• Data excerpts:
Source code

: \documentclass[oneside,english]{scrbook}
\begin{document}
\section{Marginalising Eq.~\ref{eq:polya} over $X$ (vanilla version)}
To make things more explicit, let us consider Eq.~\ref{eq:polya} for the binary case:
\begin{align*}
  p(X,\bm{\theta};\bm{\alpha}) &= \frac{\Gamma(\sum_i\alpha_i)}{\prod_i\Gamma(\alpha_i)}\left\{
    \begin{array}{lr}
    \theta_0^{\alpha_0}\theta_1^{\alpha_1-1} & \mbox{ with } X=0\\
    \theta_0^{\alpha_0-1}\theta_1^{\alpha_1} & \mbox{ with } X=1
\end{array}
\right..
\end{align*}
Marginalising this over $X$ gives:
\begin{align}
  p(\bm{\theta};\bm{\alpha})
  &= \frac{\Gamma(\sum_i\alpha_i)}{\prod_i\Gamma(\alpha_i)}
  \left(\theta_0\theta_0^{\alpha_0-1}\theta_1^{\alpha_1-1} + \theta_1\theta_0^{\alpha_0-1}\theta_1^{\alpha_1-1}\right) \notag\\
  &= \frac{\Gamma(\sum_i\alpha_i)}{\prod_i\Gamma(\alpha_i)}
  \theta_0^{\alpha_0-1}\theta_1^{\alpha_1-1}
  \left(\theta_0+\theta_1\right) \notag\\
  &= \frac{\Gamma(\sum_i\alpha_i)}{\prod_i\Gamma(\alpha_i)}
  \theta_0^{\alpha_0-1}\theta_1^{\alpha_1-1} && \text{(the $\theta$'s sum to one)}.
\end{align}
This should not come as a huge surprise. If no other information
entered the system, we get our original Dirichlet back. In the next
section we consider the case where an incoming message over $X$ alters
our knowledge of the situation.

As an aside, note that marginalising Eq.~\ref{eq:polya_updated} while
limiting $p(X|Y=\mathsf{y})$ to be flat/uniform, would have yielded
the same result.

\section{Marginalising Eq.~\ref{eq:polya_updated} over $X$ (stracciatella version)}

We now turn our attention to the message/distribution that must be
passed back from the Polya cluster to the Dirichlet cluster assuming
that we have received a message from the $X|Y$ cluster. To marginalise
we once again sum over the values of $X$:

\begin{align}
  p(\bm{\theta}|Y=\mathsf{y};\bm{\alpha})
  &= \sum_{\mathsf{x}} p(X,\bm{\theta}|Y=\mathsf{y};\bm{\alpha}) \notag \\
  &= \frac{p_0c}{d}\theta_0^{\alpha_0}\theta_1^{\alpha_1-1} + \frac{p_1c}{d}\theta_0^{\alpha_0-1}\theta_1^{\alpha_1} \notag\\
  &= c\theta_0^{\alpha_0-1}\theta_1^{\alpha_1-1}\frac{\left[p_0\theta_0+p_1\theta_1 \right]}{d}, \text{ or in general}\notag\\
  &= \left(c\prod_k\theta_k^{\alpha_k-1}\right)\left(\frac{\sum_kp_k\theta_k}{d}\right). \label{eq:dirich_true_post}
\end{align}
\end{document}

• About this exercise: Find the line with "section we consider" in the entries above. Retype it and each line after it, exactly, through the line with "would have yielded", and stop there.

• Reply to the exercise:
section we consider the case where an incoming message over $X$ alters
our knowledge of the situation.

As an aside, note that marginalising Eq.~\ref{eq:polya_updated} while
limiting $p(X|Y=\mathsf{y})$ to be flat/uniform, would have yielded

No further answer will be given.